Statisticians help to design data collection plans, analyze data appropriately and interpret and draw conclusions from those analyses. The central objective of the undergraduate major in Statistics is to equip students with consequently requisite quantitative skills that they can employ and build on in flexible ways.

Majors should understand 1) the fundamentals of probability theory, 2) statistical reasoning and inferential methods, 3) statistical computing, 4) statistical modeling and its limitations, and 5) have skill in description, interpretation and exploratory analysis of data by graphical and other means. Additionally, 6) graduates are also expected to learn to communicate effectively.

## Courses and Program Objectives

The statistics curriculum was designed to help students achieve these learning outcomes. Numbers in square brackets refer to those objectives enumerated above that are particularly relevant to the individual courses.

Statistics 133: Concepts in Computing with Data. [3,5,6]
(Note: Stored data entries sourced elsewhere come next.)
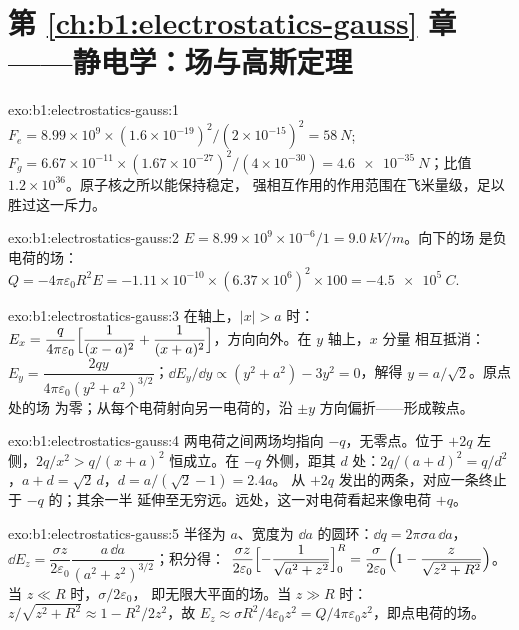 \section*{第 \ref{ch:b1:electrostatics-gauss} 章——静电学：场与高斯定理}

\begin{solution}{exo:b1:electrostatics-gauss:1}
$F_e = 8.99 \times 10^9 \times (1.6 \times 10^{-19})^2/(2 \times 10^{-15})^2 = \qty{58}{N}$;
$F_g = 6.67 \times 10^{-11} \times (1.67 \times 10^{-27})^2/(4 \times 10^{-30}) =
\qty{4.6e-35}{N}$；比值 $1.2 \times 10^{36}$。原子核之所以能保持稳定，
强相互作用的作用范围在飞米量级，足以胜过这一斥力。
\end{solution}

\begin{solution}{exo:b1:electrostatics-gauss:2}
$E = 8.99 \times 10^9 \times 10^{-6}/1 = \qty{9.0}{kV/m}$。向下的场
是负电荷的场：$Q = -4\pi\varepsilon_0R^2E = -1.11 \times 10^{-10} \times
(6.37 \times 10^6)^2 \times 100 = \qty{-4.5e5}{C}$.
\end{solution}

\begin{solution}{exo:b1:electrostatics-gauss:3}
在轴上，$|x| > a$ 时：$E_x = \dfrac{q}{4\pi\varepsilon_0}\Bigl[\dfrac{1}{(x - a)^2} +
\dfrac{1}{(x + a)^2}\Bigr]$，方向向外。在 $y$ 轴上，$x$ 分量
相互抵消：$E_y = \dfrac{2qy}{4\pi\varepsilon_0(y^2 + a^2)^{3/2}}$；$\dd E_y/\dd y \propto
(y^2 + a^2) - 3y^2 = 0$，解得 $y = a/\sqrt2$。原点处的场
为零；从每个电荷射向另一电荷的，沿
$\pm y$ 方向偏折——形成鞍点。
\end{solution}

\begin{solution}{exo:b1:electrostatics-gauss:4}
两电荷之间两场均指向 $-q$，无零点。位于
$+2q$ 左侧，$2q/x^2 > q/(x + a)^2$ 恒成立。在 $-q$ 外侧，距其 $d$
处：$2q/(a + d)^2 = q/d^2$，$a + d = \sqrt2\,d$，$d = a/(\sqrt2 - 1) = 2.4a$。
从 $+2q$ 发出的两条，对应一条终止于 $-q$ 的；其余一半
延伸至无穷远。远处，这一对电荷看起来像电荷 $+q$。
\end{solution}

\begin{solution}{exo:b1:electrostatics-gauss:5}
半径为 $a$、宽度为 $\dd a$ 的圆环：$\dd q = 2\pi\sigma a\,\dd a$，$\dd E_z =
\dfrac{\sigma z}{2\varepsilon_0}\dfrac{a\,\dd a}{(a^2 + z^2)^{3/2}}$；积分得：
$\dfrac{\sigma z}{2\varepsilon_0}\Bigl[-\dfrac{1}{\sqrt{a^2 + z^2}}\Bigr]_0^R = \dfrac{\sigma}{2\varepsilon_0}
\Bigl(1 - \dfrac{z}{\sqrt{z^2 + R^2}}\Bigr)$。当 $z \ll R$ 时，$\sigma/2\varepsilon_0$，
即无限大平面的场。当 $z \gg R$ 时：$z/\sqrt{z^2 + R^2} \approx 1 - R^2/2z^2$，故 $E_z
\approx \sigma R^2/4\varepsilon_0z^2 = Q/4\pi\varepsilon_0z^2$，即点电荷的场。
\end{solution}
This course focuses on how to use the computer to conduct a statistical analysis of data, including how to acquire, clean and organize data, analyze data using computationally intensive statistical methods, and report findings. Students gain experience in computing as a supporting skill for statistical practice and research. They learn how to use existing high-level general purpose software to create new algorithms and functionality and to express statistical ideas and computations, and they learn about different data technologies and tools, when to use them, and what are their trade-offs. Students acquire skills in basic numeracy, graphics, modern computationally intensive methods, and simulation. Programming concepts include variables, data types, trees, control flow. Data technologies topics include the digital representation of data, regular expressions for text manipulation, relational database management systems, the eXtensible Markup Language (XML), Web services for distributed functionality and methods, and Web publication. Extensive written reports are an integral part of the course.
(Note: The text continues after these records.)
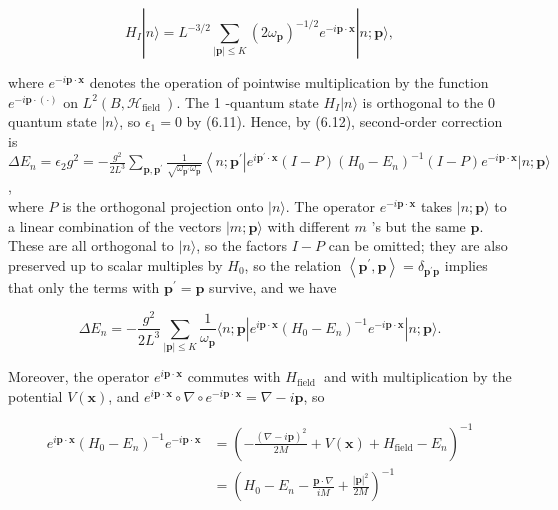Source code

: \documentclass[10pt, letterpaper]{article}
\begin{document}
$$
H_{I}|n\rangle=L^{-3 / 2} \sum_{|\mathbf{p}| \leq K}\left(2 \omega_{\mathbf{p}}\right)^{-1 / 2} e^{-i \mathbf{p} \cdot \mathbf{x}}|n ; \mathbf{p}\rangle,
$$

where $e^{-i \mathbf{p} \cdot \mathbf{x}}$ denotes the operation of pointwise multiplication by the function $e^{-i \mathbf{p} \cdot(\cdot)}$ on $L^{2}\left(B, \mathcal{H}_{\text {field }}\right)$. The 1 -quantum state $H_{I}|n\rangle$ is orthogonal to the 0 quantum state $|n\rangle$, so $\epsilon_{1}=0$ by (6.11). Hence, by (6.12), second-order correction is\\
$\Delta E_{n}=\epsilon_{2} g^{2}=-\frac{g^{2}}{2 L^{3}} \sum_{\mathbf{p}, \mathbf{p}^{\prime}} \frac{1}{\sqrt{\omega_{\mathbf{p}^{\prime}} \omega_{\mathbf{p}}}}\left\langle n ; \mathbf{p}^{\prime}\right| e^{i \mathbf{p}^{\prime} \cdot \mathbf{x}}(I-P)\left(H_{0}-E_{n}\right)^{-1}(I-P) e^{-i \mathbf{p} \cdot \mathbf{x}}|n ; \mathbf{p}\rangle$,\\
where $P$ is the orthogonal projection onto $|n\rangle$. The operator $e^{-i \mathbf{p} \cdot \mathbf{x}}$ takes $|n ; \mathbf{p}\rangle$ to a linear combination of the vectors $|m ; \mathbf{p}\rangle$ with different $m$ 's but the same $\mathbf{p}$. These are all orthogonal to $|n\rangle$, so the factors $I-P$ can be omitted; they are also preserved up to scalar multiples by $H_{0}$, so the relation $\left\langle\mathbf{p}^{\prime}, \mathbf{p}\right\rangle=\delta_{\mathbf{p}^{\prime} \mathbf{p}}$ implies that only the terms with $\mathbf{p}^{\prime}=\mathbf{p}$ survive, and we have

$$
\Delta E_{n}=-\frac{g^{2}}{2 L^{3}} \sum_{|\mathbf{p}| \leq K} \frac{1}{\omega_{\mathbf{p}}}\langle n ; \mathbf{p}| e^{i \mathbf{p} \cdot \mathbf{x}}\left(H_{0}-E_{n}\right)^{-1} e^{-i \mathbf{p} \cdot \mathbf{x}}|n ; \mathbf{p}\rangle .
$$

Moreover, the operator $e^{i \mathbf{p} \cdot \mathbf{x}}$ commutes with $H_{\text {field }}$ and with multiplication by the potential $V(\mathbf{x})$, and $e^{i \mathbf{p} \cdot \mathbf{x}} \circ \nabla \circ e^{-i \mathbf{p} \cdot \mathbf{x}}=\nabla-i \mathbf{p}$, so

$$
\begin{aligned}
e^{i \mathbf{p} \cdot \mathbf{x}}\left(H_{0}-E_{n}\right)^{-1} e^{-i \mathbf{p} \cdot \mathbf{x}} & =\left(-\frac{(\nabla-i \mathbf{p})^{2}}{2 M}+V(\mathbf{x})+H_{\mathrm{field}}-E_{n}\right)^{-1} \\
& =\left(H_{0}-E_{n}-\frac{\mathbf{p} \cdot \nabla}{i M}+\frac{|\mathbf{p}|^{2}}{2 M}\right)^{-1}
\end{aligned}
$$
\end{document}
Statistics 134: Concepts of Probability. [1]

This is an introduction to probability theory, aimed at students who have had at least one year of calculus. The course covers the laws of probability, expectation, and conditioning, as well as all the standard distributions of random variables both discrete and continuous. Functions of random variables - sums, order statistics, and so on - are studied thoroughly, as are limit laws such as the law of large numbers and the central limit theorem, and the standard models: Bernoulli trials, sampling with and without replacement, Poisson process, univariate and bivariate normal, covariance and correlation. The course serves as preparation for later more systematic study of mathematical statistics and stochastic processes.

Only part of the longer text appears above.